Students handed out information at the Union Drive Community Center and tried to show what university life would be like without minorities on campus, by wearing orange and refusing to speak in classes.

“We’re trying to make a statement on campus,” said Tameka Greene, vice president of the Black Student Alliance and senior in art and design. “What would it be like without students of color?”

Missing Minority Day was sponsored by the Black Student Alliance to combat recent movements across the country to get rid of affirmative action and instead use a merit system to admit students.

A merit system would not work, Greene said, because white students from upper-class neighborhoods would still be preferred over blacks from lower-class neighborhoods, even if they had the same GPA.

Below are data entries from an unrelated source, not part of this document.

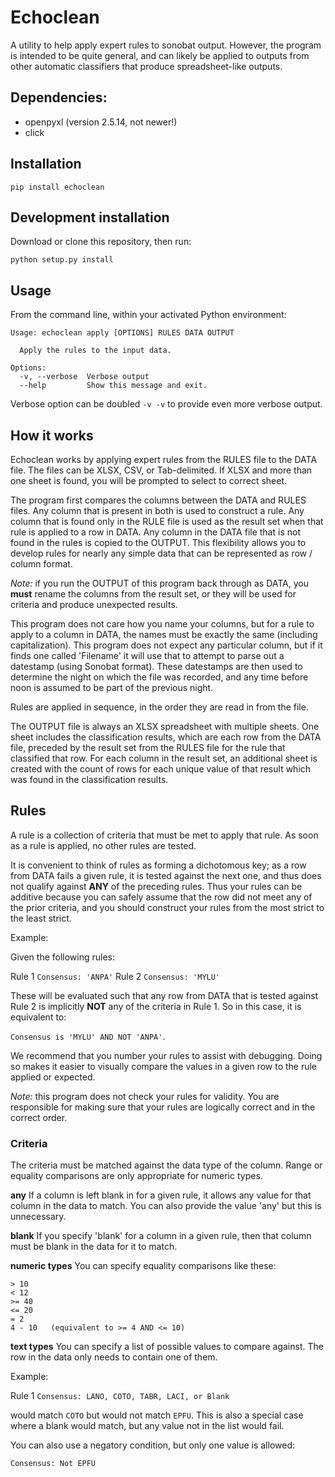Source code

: # Echoclean

A utility to help apply expert rules to sonobat output. However, the program
is intended to be quite general, and can likely be applied to outputs from other
automatic classifiers that produce spreadsheet-like outputs.

## Dependencies:

-   openpyxl (version 2.5.14, not newer!)
-   click

## Installation

`pip install echoclean`

## Development installation

Download or clone this repository, then run:

`python setup.py install`

## Usage

From the command line, within your activated Python environment:

```
Usage: echoclean apply [OPTIONS] RULES DATA OUTPUT

  Apply the rules to the input data.

Options:
  -v, --verbose  Verbose output
  --help         Show this message and exit.

```

Verbose option can be doubled `-v -v` to provide even more verbose output.

## How it works

Echoclean works by applying expert rules from the RULES file to the DATA file.
The files can be XLSX, CSV, or Tab-delimited. If XLSX and more than one sheet
is found, you will be prompted to select to correct sheet.

The program first compares the columns between the DATA and RULES files. Any
column that is present in both is used to construct a rule. Any column that is
found only in the RULE file is used as the result set when that rule is applied
to a row in DATA. Any column in the DATA file that is not found in the rules
is copied to the OUTPUT. This flexibility allows you to develop rules for nearly
any simple data that can be represented as row / column format.

_Note:_ if you run the OUTPUT of this program back through as DATA, you **must**
rename the columns from the result set, or they will be used for criteria and
produce unexpected results.

This program does not care how you name your columns, but for a rule to apply to
a column in DATA, the names must be exactly the same (including capitalization).
This program does not expect any particular column, but if it finds one called
'Filename' it will use that to attempt to parse out a datestamp (using Sonobat
format). These datestamps are then used to determine the night on which the
file was recorded, and any time before noon is assumed to be part of the previous
night.

Rules are applied in sequence, in the order they are read in from the file.

The OUTPUT file is always an XLSX spreadsheet with multiple sheets. One sheet
includes the classification results, which are each row from the DATA file,
preceded by the result set from the RULES file for the rule that classified
that row. For each column in the result set, an additional sheet is created with
the count of rows for each unique value of that result which was found in the
classification results.

## Rules

A rule is a collection of criteria that must be met to apply that rule. As soon
as a rule is applied, no other rules are tested.

It is convenient to think of rules as forming a dichotomous key; as a row from
DATA fails a given rule, it is tested against the next one, and thus does not
qualify against **ANY** of the preceding rules. Thus your rules can be additive
because you can safely assume that the row did not meet any of the prior criteria,
and you should construct your rules from the most strict to the least strict.

Example:

Given the following rules:

Rule 1 `Consensus: 'ANPA'`
Rule 2 `Consensus: 'MYLU'`

These will be evaluated such that any row from DATA that is tested against Rule 2
is implicitly **NOT** any of the criteria in Rule 1. So in this case, it is
equivalent to:

`Consensus is 'MYLU' AND NOT 'ANPA'`.

We recommend that you number your rules to assist with debugging. Doing so
makes it easier to visually compare the values in a given row to the rule
applied or expected.

_Note:_ this program does not check your rules for validity. You are
responsible for making sure that your rules are logically correct and in the
correct order.

### Criteria

The criteria must be matched against the data type of the column. Range or
equality comparisons are only appropriate for numeric types.

**any**
If a column is left blank in for a given rule, it allows any value for that
column in the data to match. You can also provide the value 'any' but this is
unnecessary.

**blank**
If you specify 'blank' for a column in a given rule, then that column must be
blank in the data for it to match.

**numeric types**
You can specify equality comparisons like these:

```
> 10
< 12
>= 40
<= 20
= 2
4 - 10   (equivalent to >= 4 AND <= 10)
```

**text types**
You can specify a list of possible values to compare against. The row in the data
only needs to contain one of them.

Example:

Rule 1 `Consensus: LANO, COTO, TABR, LACI, or Blank`

would match `COTO` but would not match `EPFU`. This is also a special
case where a blank would match, but any value not in the list would fail.

You can also use a negatory condition, but only one value is allowed:

`Consensus: Not EPFU`
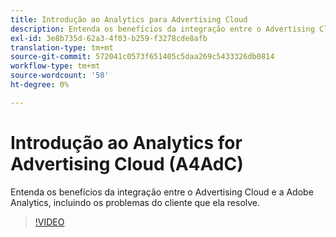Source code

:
 ```yaml
---
title: Introdução ao Analytics para Advertising Cloud
description: Entenda os benefícios da integração entre o Advertising Cloud e a Adobe Analytics, incluindo os problemas do cliente que ela resolve.
exl-id: 3e8b735d-62a3-4f03-b259-f3278cde8afb
translation-type: tm+mt
source-git-commit: 572041c0573f651405c5daa269c5433326db0814
workflow-type: tm+mt
source-wordcount: '50'
ht-degree: 0%

---
```


# Introdução ao Analytics for Advertising Cloud (A4AdC)

Entenda os benefícios da integração entre o Advertising Cloud e a Adobe Analytics, incluindo os problemas do cliente que ela resolve.

>[!VIDEO](https://video.tv.adobe.com/v/33491)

“It’s not a level playing ground,” Greene said.

Greene said many students come to Iowa State from predominantly white communities in Iowa and the perception students have of minorities is often framed by the negative portrayal of minorities in the media.

“When you come to a place of higher education, that perception should be flipped upside down – but it isn’t,” Greene said.

Greene said the way to change the negative perception of minorities is to have a university where minorities are accurately represented, which is why affirmative action is needed.

“It needs to start with the university,” Greene said. “The university needs to be real with themselves. They boast that it’s a diverse campus, but it really isn’t.”

Greene said the university administration needs to be responsible and take some initiative, which she said it hasn’t done in the past.

“It took two-and-a-half years for us to get an interview for director of Multicultural Student Affairs,” Greene said. “If it was any other organization, that wouldn’t have happened.”

Courtney Thomas, junior in pre-journalism and mass communication and recipient of the Multicultural Vision Program Award, said she has greatly benefited from an affirmative action scholarship.

“It was a great help – you know you have a support system already,” Thomas said.

The scholarship Thomas received was one of 100 given to recruit Iowa high school students to Iowa State.

“One hundred students is not enough, though,” Greene said. “Affirmative action is not just for students of color – it affects everyone.”